Final report on a study conducted by Fraunhofer ISI and Forschungsgesellschaft für Energiewirtschaft
: Klobasa, Marian; Angerer, Gerhard; Lüllmann, Arne; Schleich, Joachim; Buber, Tim; Gruber, Anna; Hünecke, Marie; Roon, Serafin von

Fulltext urn:nbn:de:0011-n-2977822 (12 MByte PDF)
MD5 Fingerprint: 8fa6a977ab06b3476cece2956f842c0d
Created on: 22.7.2014

Berlin: Agora Energiewende, 2014, 112 pp.

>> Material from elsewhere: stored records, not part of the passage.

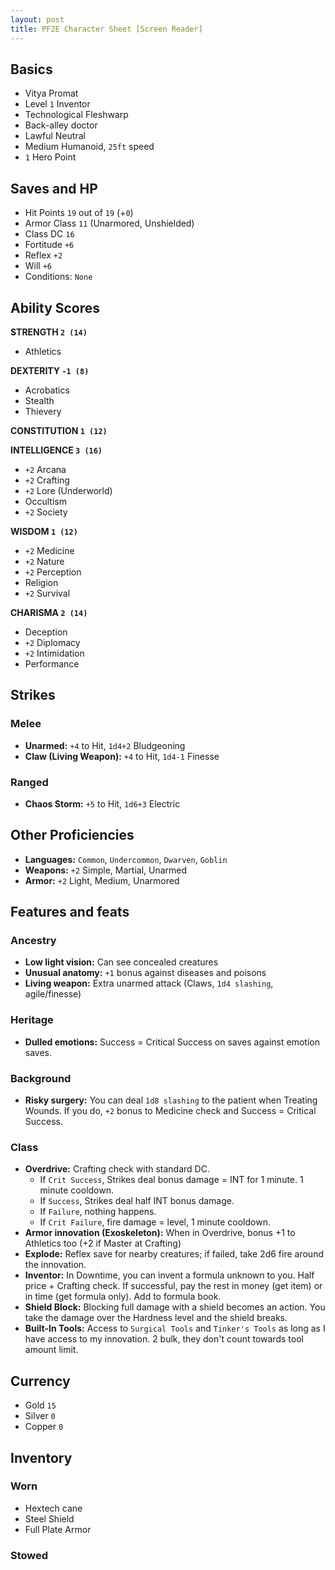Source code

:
 ```yaml
---
layout: post
title: PF2E Character Sheet [Screen Reader]
---
```


## Basics
- Vitya Promat
- Level `1` Inventor
- Technological Fleshwarp
- Back-alley doctor
- Lawful Neutral
- Medium Humanoid, `25ft` speed
- `1` Hero Point

## Saves and HP
- Hit Points `19` out of `19` (+`0`)
- Armor Class `11` (Unarmored, Unshielded)
- Class DC `16`
- Fortitude `+6`
- Reflex `+2`
- Will `+6`
- Conditions: `None`

## Ability Scores
**STRENGTH `2 (14)`**
- Athletics

**DEXTERITY `-1 (8)`**
- Acrobatics
- Stealth
- Thievery

**CONSTITUTION `1 (12)`**

**INTELLIGENCE `3 (16)`**
- `+2` Arcana
- `+2` Crafting
- `+2` Lore (Underworld)
- Occultism
- `+2` Society

**WISDOM `1 (12)`**
- `+2` Medicine
- `+2` Nature
- `+2` Perception
- Religion
- `+2` Survival

**CHARISMA `2 (14)`**
- Deception
- `+2` Diplomacy
- `+2` Intimidation
- Performance

## Strikes
### Melee
- **Unarmed:** `+4` to Hit, `1d4+2` Bludgeoning
- **Claw (Living Weapon):** `+4` to Hit, `1d4-1` Finesse

### Ranged
- **Chaos Storm:** `+5` to Hit, `1d6+3` Electric

## Other Proficiencies

- **Languages:** `Common`, `Undercommon`, `Dwarven`, `Goblin`
- **Weapons:** `+2` Simple, Martial, Unarmed
- **Armor:** `+2` Light, Medium, Unarmored



## Features and feats

### Ancestry
- **Low light vision:** Can see concealed creatures
- **Unusual anatomy:** `+1` bonus against diseases and poisons
- **Living weapon:** Extra unarmed attack (Claws, `1d4 slashing`, agile/finesse)

### Heritage
- **Dulled emotions:** Success = Critical Success on saves against emotion saves.

### Background
- **Risky surgery:** You can deal `1d8 slashing` to the patient when Treating Wounds. If you do, `+2` bonus to Medicine check and Success = Critical Success.

### Class
- **Overdrive:** Crafting check with standard DC.
  - If `Crit Success`, Strikes deal bonus damage = INT for 1 minute. 1 minute cooldown.
  - If `Success`, Strikes deal half INT bonus damage.
  - If `Failure`, nothing happens.
  - If `Crit Failure`, fire damage = level, 1 minute cooldown.
- **Armor innovation (Exoskeleton):** When in Overdrive, bonus +1 to Athletics too (+2 if Master at Crafting)
- **Explode:** Reflex save for nearby creatures; if failed, take 2d6 fire around the innovation.
- **Inventor:** In Downtime, you can invent a formula unknown to you. Half price + Crafting check. If successful, pay the rest in money (get item) or in time (get formula only). Add to formula book.
- **Shield Block:** Blocking full damage with a shield becomes an action. You take the damage over the Hardness level and the shield breaks.
- **Built-In Tools:** Access to `Surgical Tools` and `Tinker's Tools` as long as I have access to my innovation. 2 bulk, they don't count towards tool amount limit.

## Currency
- Gold `15`
- Silver `0`
- Copper `0`

## Inventory
### Worn
- Hextech cane
- Steel Shield
- Full Plate Armor
  
### Stowed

Study, Electronic Publication
Fraunhofer ISI ()

This study stems from the question of what part can be played by electricity consumer load management in guaranteeing security of supply in southern Germany. The aim of the study is to as accurately as possible determine the realizable potential of a region already affected by network shortages and reduced generation capacities. The focus was therefore placed on the potential that can be implemented at short notice - potential that can be expected in particular in relation to industrial applications and to applications that can already be activated today, such as heat pumps. For the purposes of the study, interviews were conducted with companies, energy utilities, and service providers, and an online survey was conducted among approximately 300 companies. Data collection and the calculation of potential were based on the evaluation of existing studies and statistics, and on data from 40 company visits.

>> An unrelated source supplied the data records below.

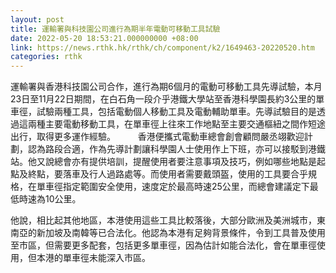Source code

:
 ```yaml
---
layout: post
title: 運輸署與科技園公司進行為期半年電動可移動工具試驗
date: 2022-05-20 18:53:21.000000000 +08:00
link: https://news.rthk.hk/rthk/ch/component/k2/1649463-20220520.htm
categories: rthk
---
```


運輸署與香港科技園公司合作，進行為期6個月的電動可移動工具先導試驗，本月23日至11月22日期間，在白石角一段介乎港鐵大學站至香港科學園長約3公里的單車徑，試驗兩種工具，包括電動個人移動工具及電動輔助單車。先導試驗目的是透過這兩種主要電動移動工具，在單車徑上往來工作地點至主要交通樞紐之間作短途出行，取得更多運作經驗。
　　 
香港便攜式電動車總會創會顧問嚴丞翊歡迎計劃，認為路段合適，作為先導計劃讓科學園人士使用作上下班，亦可以接駁到港鐵站。他又說總會亦有提供培訓，提醒使用者要注意事項及技巧，例如哪些地點是起點及終點，要落車及行人過路處等。而使用者需要戴頭盔，使用的工具要合乎規格，在單車徑指定範圍安全使用，速度定於最高時速25公里，而總會建議定下最低時速為10公里。

他說，相比起其他地區，本港使用這些工具比較落後，大部分歐洲及美洲城市，東南亞的新加坡及南韓等已合法化。他認為本港有足夠背景條件，令到工具普及使用至市區，但需要更多配套，包括更多單車徑，因為估計如能合法化，會在單車徑使用，但本港的單車徑未能深入市區。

In total in southern Germany, there is realizable potential of approximately one gigawatt (GW) that can be made available for a period of one hour. Just under half of this potential can be made available by applications and processes in the energy-intensive industries. This potential is already used for the purposes of optimized electricity procurement and therefore reduces the system-wide peak load. It is also available as additional potential in the balancing energy market and as redispatch potential. The other half of the potential is made available by industrial cross-section technologies. This potential can likewise contribute to a reduction in the peak load and also to the balancing energy market and redispatch. Activatable applications such as heat pumps and electric storage heaters can play a part in security of supply by contributing to the balancing energy market and/or redispatch. However, as is the case with the energy-intensive processes, their contribution to a reduction in the peak load is very limited, because these applications tend not to be connected at peak load times.

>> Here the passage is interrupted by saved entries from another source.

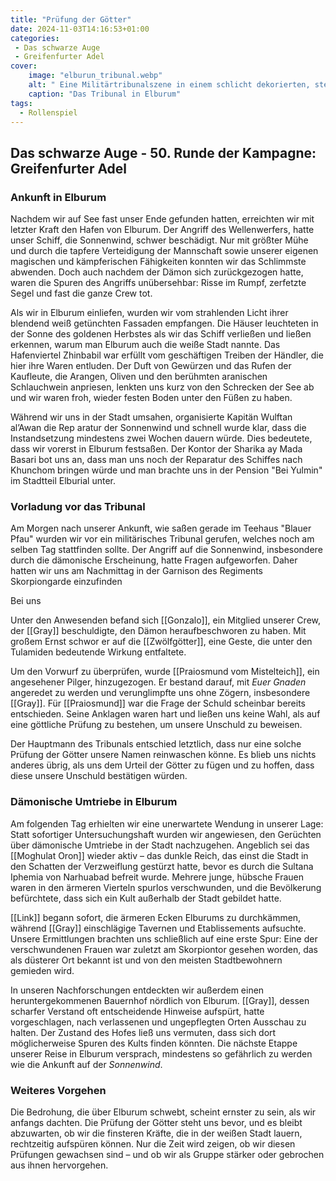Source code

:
 ```yaml
---
title: "Prüfung der Götter"
date: 2024-11-03T14:16:53+01:00
categories:
 - Das schwarze Auge
 - Greifenfurter Adel
cover:
    image: "elburun_tribunal.webp"
    alt: " Eine Militärtribunalszene in einem schlicht dekorierten, steinernen Raum.Soldaten in farbenfrohen Gewändern und kunstvoll verzierten Rüstungen sitzen in einer Reihe und ihren Hauptmann, der alleine vor ihnen steht und einen Prozess führt."
    caption: "Das Tribunal in Elburum"
tags:
  - Rollenspiel
---
```


## Das schwarze Auge - 50. Runde der Kampagne: Greifenfurter Adel

### Ankunft in Elburum

Nachdem wir auf See fast unser Ende gefunden hatten, erreichten wir mit letzter Kraft den Hafen von Elburum. Der Angriff des Wellenwerfers, hatte unser Schiff, die Sonnenwind, schwer beschädigt. Nur mit größter Mühe und durch die tapfere Verteidigung der Mannschaft sowie unserer eigenen magischen und kämpferischen Fähigkeiten konnten wir das Schlimmste abwenden. Doch auch nachdem der Dämon sich zurückgezogen hatte, waren die Spuren des Angriffs unübersehbar: Risse im Rumpf, zerfetzte Segel und fast die ganze Crew tot.

Als wir in Elburum einliefen, wurden wir vom strahlenden Licht ihrer blendend weiß getünchten Fassaden empfangen. Die Häuser leuchteten in der Sonne des goldenen Herbstes als wir das Schiff verließen und ließen erkennen, warum man Elburum auch die weiße Stadt nannte. Das Hafenviertel Zhinbabil war erfüllt vom geschäftigen Treiben der Händler, die hier ihre Waren entluden. Der Duft von Gewürzen und das Rufen der Kaufleute, die Arangen, Oliven und den berühmten aranischen Schlauchwein anpriesen, lenkten uns kurz von den Schrecken der See ab und wir waren froh, wieder festen Boden unter den Füßen zu haben.

Während wir uns in der Stadt umsahen, organisierte Kapitän Wulftan al’Awan die Rep aratur der Sonnenwind und schnell wurde klar, dass die Instandsetzung mindestens zwei Wochen dauern würde. Dies bedeutete, dass wir vorerst in Elburum festsaßen. Der Kontor der Sharika ay Mada Basari bot uns an, dass man uns noch der Reparatur des Schiffes nach Khunchom bringen würde und man brachte uns in der Pension "Bei Yulmin" im Stadtteil Elburial unter.

### Vorladung vor das Tribunal

Am Morgen nach unserer Ankunft, wie saßen gerade im Teehaus "Blauer Pfau" wurden wir vor ein militärisches Tribunal gerufen, welches noch am selben Tag stattfinden sollte. Der Angriff auf die Sonnenwind, insbesondere durch die dämonische Erscheinung, hatte Fragen aufgeworfen. Daher hatten wir uns am Nachmittag in der Garnison des Regiments Skorpiongarde einzufinden

Bei uns

Unter den Anwesenden befand sich [[Gonzalo]], ein Mitglied unserer Crew, der [[Gray]] beschuldigte, den Dämon heraufbeschworen zu haben. Mit großem Ernst schwor er auf die [[Zwölfgötter]], eine Geste, die unter den Tulamiden bedeutende Wirkung entfaltete.

Um den Vorwurf zu überprüfen, wurde [[Praiosmund vom Mistelteich]], ein angesehener Pilger, hinzugezogen. Er bestand darauf, mit *Euer Gnaden* angeredet zu werden und verunglimpfte uns ohne Zögern, insbesondere [[Gray]]. Für [[Praiosmund]] war die Frage der Schuld scheinbar bereits entschieden. Seine Anklagen waren hart und ließen uns keine Wahl, als auf eine göttliche Prüfung zu bestehen, um unsere Unschuld zu beweisen.

Der Hauptmann des Tribunals entschied letztlich, dass nur eine solche Prüfung der Götter unsere Namen reinwaschen könne. Es blieb uns nichts anderes übrig, als uns dem Urteil der Götter zu fügen und zu hoffen, dass diese unsere Unschuld bestätigen würden.

### Dämonische Umtriebe in Elburum

Am folgenden Tag erhielten wir eine unerwartete Wendung in unserer Lage: Statt sofortiger Untersuchungshaft wurden wir angewiesen, den Gerüchten über dämonische Umtriebe in der Stadt nachzugehen. Angeblich sei das [[Moghulat Oron]] wieder aktiv – das dunkle Reich, das einst die Stadt in den Schatten der Verzweiflung gestürzt hatte, bevor es durch die Sultana Iphemia von Narhuabad befreit wurde. Mehrere junge, hübsche Frauen waren in den ärmeren Vierteln spurlos verschwunden, und die Bevölkerung befürchtete, dass sich ein Kult außerhalb der Stadt gebildet hatte.

[[Link]] begann sofort, die ärmeren Ecken Elburums zu durchkämmen, während [[Gray]] einschlägige Tavernen und Etablissements aufsuchte. Unsere Ermittlungen brachten uns schließlich auf eine erste Spur: Eine der verschwundenen Frauen war zuletzt am Skorpiontor gesehen worden, das als düsterer Ort bekannt ist und von den meisten Stadtbewohnern gemieden wird.

In unseren Nachforschungen entdeckten wir außerdem einen heruntergekommenen Bauernhof nördlich von Elburum. [[Gray]], dessen scharfer Verstand oft entscheidende Hinweise aufspürt, hatte vorgeschlagen, nach verlassenen und ungepflegten Orten Ausschau zu halten. Der Zustand des Hofes ließ uns vermuten, dass sich dort möglicherweise Spuren des Kults finden könnten. Die nächste Etappe unserer Reise in Elburum versprach, mindestens so gefährlich zu werden wie die Ankunft auf der *Sonnenwind*.

### Weiteres Vorgehen

Die Bedrohung, die über Elburum schwebt, scheint ernster zu sein, als wir anfangs dachten. Die Prüfung der Götter steht uns bevor, und es bleibt abzuwarten, ob wir die finsteren Kräfte, die in der weißen Stadt lauern, rechtzeitig aufspüren können. Nur die Zeit wird zeigen, ob wir diesen Prüfungen gewachsen sind – und ob wir als Gruppe stärker oder gebrochen aus ihnen hervorgehen.
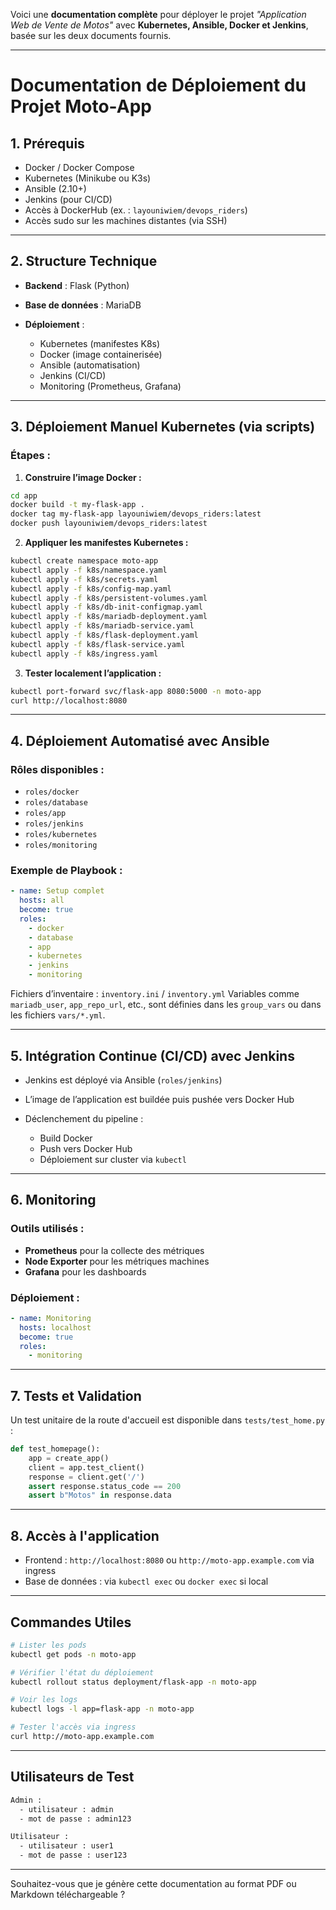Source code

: Voici une **documentation complète** pour déployer le projet *"Application Web de Vente de Motos"* avec **Kubernetes, Ansible, Docker et Jenkins**, basée sur les deux documents fournis.

---

#  Documentation de Déploiement du Projet Moto-App

##  1. Prérequis

*  Docker / Docker Compose
*  Kubernetes (Minikube ou K3s)
*  Ansible (2.10+)
*  Jenkins (pour CI/CD)
*  Accès à DockerHub (ex. : `layouniwiem/devops_riders`)
*  Accès sudo sur les machines distantes (via SSH)

---

##  2. Structure Technique

* **Backend** : Flask (Python)
* **Base de données** : MariaDB
* **Déploiement** :

  * Kubernetes (manifestes K8s)
  * Docker (image containerisée)
  * Ansible (automatisation)
  * Jenkins (CI/CD)
  * Monitoring (Prometheus, Grafana)

---

##  3. Déploiement Manuel Kubernetes (via scripts)

### Étapes :

1. **Construire l’image Docker :**

```bash
cd app
docker build -t my-flask-app .
docker tag my-flask-app layouniwiem/devops_riders:latest
docker push layouniwiem/devops_riders:latest
```

2. **Appliquer les manifestes Kubernetes :**

```bash
kubectl create namespace moto-app
kubectl apply -f k8s/namespace.yaml
kubectl apply -f k8s/secrets.yaml
kubectl apply -f k8s/config-map.yaml
kubectl apply -f k8s/persistent-volumes.yaml
kubectl apply -f k8s/db-init-configmap.yaml
kubectl apply -f k8s/mariadb-deployment.yaml
kubectl apply -f k8s/mariadb-service.yaml
kubectl apply -f k8s/flask-deployment.yaml
kubectl apply -f k8s/flask-service.yaml
kubectl apply -f k8s/ingress.yaml
```

3. **Tester localement l’application :**

```bash
kubectl port-forward svc/flask-app 8080:5000 -n moto-app
curl http://localhost:8080
```

---

##  4. Déploiement Automatisé avec Ansible

###  Rôles disponibles :

* `roles/docker`
* `roles/database`
* `roles/app`
* `roles/jenkins`
* `roles/kubernetes`
* `roles/monitoring`

###  Exemple de Playbook :

```yaml
- name: Setup complet
  hosts: all
  become: true
  roles:
    - docker
    - database
    - app
    - kubernetes
    - jenkins
    - monitoring
```

Fichiers d’inventaire : `inventory.ini` / `inventory.yml`
Variables comme `mariadb_user`, `app_repo_url`, etc., sont définies dans les `group_vars` ou dans les fichiers `vars/*.yml`.

---

##  5. Intégration Continue (CI/CD) avec Jenkins

* Jenkins est déployé via Ansible (`roles/jenkins`)
* L’image de l’application est buildée puis pushée vers Docker Hub
* Déclenchement du pipeline :

  * Build Docker
  * Push vers Docker Hub
  * Déploiement sur cluster via `kubectl`

---

##  6. Monitoring

### Outils utilisés :

* **Prometheus** pour la collecte des métriques
* **Node Exporter** pour les métriques machines
* **Grafana** pour les dashboards

### Déploiement :

```yaml
- name: Monitoring
  hosts: localhost
  become: true
  roles:
    - monitoring
```

---

##  7. Tests et Validation

Un test unitaire de la route d'accueil est disponible dans `tests/test_home.py` :

```python
def test_homepage():
    app = create_app()
    client = app.test_client()
    response = client.get('/')
    assert response.status_code == 200
    assert b"Motos" in response.data
```

---

##  8. Accès à l'application

* Frontend : `http://localhost:8080` ou `http://moto-app.example.com` via ingress
* Base de données : via `kubectl exec` ou `docker exec` si local

---

##  Commandes Utiles

```bash
# Lister les pods
kubectl get pods -n moto-app

# Vérifier l'état du déploiement
kubectl rollout status deployment/flask-app -n moto-app

# Voir les logs
kubectl logs -l app=flask-app -n moto-app

# Tester l'accès via ingress
curl http://moto-app.example.com
```

---

##  Utilisateurs de Test

```txt
Admin :
  - utilisateur : admin
  - mot de passe : admin123

Utilisateur :
  - utilisateur : user1
  - mot de passe : user123
```

---

Souhaitez-vous que je génère cette documentation au format PDF ou Markdown téléchargeable ?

There are currently not the appropriate programs and parameters in place for more intensive use of this identified potential. The lion's share of the identified loads therefore do not meet the requirements of Germany's Interruptible Loads Ordinance (AbLaV). For loads to be able to contribute to security of supply, the minimum load requirements, advance notice times, etc. need to take the characteristics of loads into account accordingly. Flexible electricity consumers can then be an affordable alternative to conventional generation capacity.